*WHAT THIS TASK INVOLVES*
Report the count of lines with "MeetlingLink" in the data below, and no other words.

Start of Block

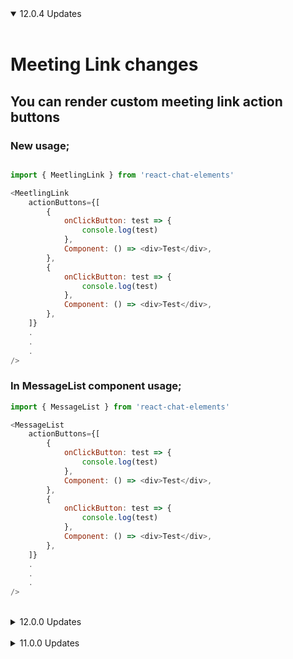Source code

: <details open>
<summary>12.0.4 Updates</summary>
<br>

# Meeting Link changes

## You can render custom meeting link action buttons

### New usage;

```js

import { MeetlingLink } from 'react-chat-elements'

<MeetlingLink
	actionButtons={[
		{
			onClickButton: test => {
				console.log(test)
			},
			Component: () => <div>Test</div>,
		},
		{
			onClickButton: test => {
				console.log(test)
			},
			Component: () => <div>Test</div>,
		},
	]}
	.
	.
	.
/>
```

### In MessageList component usage;

```js
import { MessageList } from 'react-chat-elements'

<MessageList
	actionButtons={[
		{
			onClickButton: test => {
				console.log(test)
			},
			Component: () => <div>Test</div>,
		},
		{
			onClickButton: test => {
				console.log(test)
			},
			Component: () => <div>Test</div>,
		},
	]}
	.
	.
	.
/>
```

</details>

<br>

<details >
<summary>12.0.0 Updates</summary>
<br>

# typescript support

</details>
<br>

<details>
<summary>11.0.0 Updates</summary>
<br>

This update target to fix component ref broken problems

Fixed issues:

- https://github.com/Detaysoft/react-chat-elements/issues/158
- https://github.com/Detaysoft/react-chat-elements/issues/157
- https://github.com/Detaysoft/react-chat-elements/issues/142

1.  All react-chat-elements components turneded to function component for "ref" property problems.

2.  In the [Input](https://github.com/Detaysoft/react-chat-elements#input-component) component `reference={...}` instead of use `ref={...}`

3.  **10.16.2** and before vesion usage

    **Before usage**: this.refs.input.clear();

    After **11.0.0** version usage is:

    ```js
    import { Input } from 'react-chat-elements'

    <Input
    	ref='input'
    	placeholder="Type here..."
    	multiline={true}
    	.
    	.
    	.
    />
    ```

    New usage in **class component**: clearRef();

    ```js

    import { Input } from 'react-chat-elements'
    let clearRef = () => {};
    this.inputreference = React.createRef();

    <Input
    	reference={this.inputreference}
    	clear={(clear) => clearRef = clear}
    	placeholder="Type here..."
    	multiline={true}
    	.
    	.
    	.
    />

    ```

    New usage in **function component**: clearRef();

    ```js

    import { Input } from 'react-chat-elements'
    let clearRef = () => {};
    const inputreference = React.useRef();

    <Input
    	reference={inputreference}
    	clear={(clear) => clearRef = clear}
    	placeholder="Type here..."
    	multiline={true}
    	.
    	.
    	.
    />

    ```

4.  In the [MessageList](https://github.com/Detaysoft/react-chat-elements#messagelist-component) component usage `reference={...}` instead of use `ref={...}`

    **Class Component:**

    ```js
    import { MessageList } from 'react-chat-elements'
    this.messageList = React.createRef();

    <MessageList
    	reference={this.messageList}
    	className='message-list'
    	lockable={true}
    	toBottomHeight={'100%'}
    	dataSource={[
    		{
    			position: 'right',
    			type: 'text',
    			text: 'Lorem ipsum dolor sit amet, consectetur adipisicing elit',
    			date: new Date(),
    		},
    		.
    		.
    		.
    	]} />
    ```

    **Function Component:**

    ```js
    import { MessageList } from 'react-chat-elements'
    const messageListreference = React.useRef();

    <MessageList
    	reference={messageListreference}
    	className='message-list'
    	lockable={true}
    	toBottomHeight={'100%'}
    	dataSource={[
    		{
    			position: 'right',
    			type: 'text',
    			text: 'Lorem ipsum dolor sit amet, consectetur adipisicing elit',
    			date: new Date(),
    		},
    		.
    		.
    		.
    	]} />
    ```

</details>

End of Block

*COMPLETED EXERCISE*
2